Aunt Patty laughed. “As a matter of fact, I do. And yes, when you were born you had a caul, if that's what you're wondering. You looked like someone had plastered a really ugly, pale blue, splotchy wet cloth over your face. Took the doc a few moments to get it off so you could start breathing. There were a few anxious moments for me watching them, but I don't think your mom really noticed, and it was easy to forget about once everyone knew you were all right. God, I haven't thought about that in
years
, Colin. Why in the world are you asking?”

“Believe it or not, the subject came up here in Ireland.”

“Really? How odd. I mentioned it to my mom—your Maimeó—afterward. She was the one told me what a caul was. She said that, back home, there were tales about children born with cauls and that supposedly Daiddeó Rory was born with one, too, so maybe it runs in families. It's supposed to mark the child for something special, according to Maimeó. I can't remember if I ever told your mom that or not. If I did, she probably didn't think much of it.”

“No, it seems she didn't. She wasn't even sure what a caul was. But thanks, Aunt Patty; that's what I wanted to know.”

“Glad I could help. So tell me, how are you?”

“I'm fine.”

“Uh-huh,” he heard through the speaker. “That's the answer someone gives when they don't want to actually answer the question. I know you better than that, Colin. Let's try again. How are you?”

He didn't respond immediately. On the other side of the line, he heard the tinny blandness of mall music over the speakers, and fragments of people passing his aunt, who waited patiently for his response. “All right,” he said at last, “things have been somewhat strange. This is going to sound bizarre, but I'm wondering if I'm not caught up in part of the same impossible tale that Daiddeó Rory wrote down—all that nonsense he talked about in the journal you gave me. I thought that was just some tale he was making up, but now . . .” There was nothing but the hiss of the connection in his ear. “Aunt Patty?”

“I heard,” she said. “Is that why you were asking about the caul?”

“Yeah. Maeve, the woman I've been seeing here, she said she could tell I was born with one. And . . . Well, I'm not sure exactly
how
she knows some of the things she tells me or does some of what she does. I'm even starting to wonder . . .” He stopped.
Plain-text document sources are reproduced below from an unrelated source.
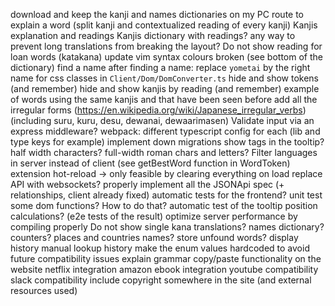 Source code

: download and keep the kanji and names dictionaries on my PC
route to explain a word (split kanji and contextualized reading of every kanji)
Kanjis explanation and readings
Kanjis dictionary with readings?
any way to prevent long translations from breaking the layout?
Do not show reading for loan words (katakana)
update vim syntax colours broken (see bottom of the dictionary)
find a name
after finding a name: replace `yometai` by the right name for css classes in `Client/Dom/DomConverter.ts`
hide and show tokens (and remember)
hide and show kanjis by reading (and remember)
example of words using the same kanjis and that have been seen before
add all the irregular forms (https://en.wikipedia.org/wiki/Japanese_irregular_verbs) (including suru, kuru, desu, dewanai, dewaarimasen)
Validate input via an express middleware?
webpack: different typescript config for each (lib and type keys for example)
implement down migrations
show tags in the tooltip?
half width characters? full-width roman chars and letters?
Filter languages in server instead of client (see getBestWord function in WordToken)
extension hot-reload -> only feasible by clearing everything on load
replace API with websockets?
properly implement all the JSONApi spec (+ relationships, client already fixed)
automatic tests for the frontend? unit test some dom functions? How to do that?
automatic test of the tooltip position calculations? (e2e tests of the result)
optimize server performance by compiling properly
Do not show single kana translations?
names dictionary?
counters?
places and countries names?
store unfound words?
display history
manual lookup history
make the enum values hardcoded to avoid future compatibility issues
explain grammar
copy/paste functionality on the website
netflix integration
amazon ebook integration
youtube compatibility
slack compatibility
include copyright somewhere in the site (and external resources used)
“Do you trust this Maeve?” Aunt Patty asked. “What does your heart tell you, Colin? Dad—your grandfather—always told us that if we followed our hearts, we couldn't be led astray, no matter where we ended up. That was always good advice for me.”

“I'll remember it. Aunt Patty, please don't tell Mom any of this. Not even Jen or Tommy. I don't want anyone worrying. Or thinking I've gone off the deep end, either.”

“What about me?” she said, though he heard a laugh riding under the words.

“I figure you can handle it,” he told her. “Listen, I'll let you get back to your shopping. You've given me a lot to think about, and that's what I'm going to do.”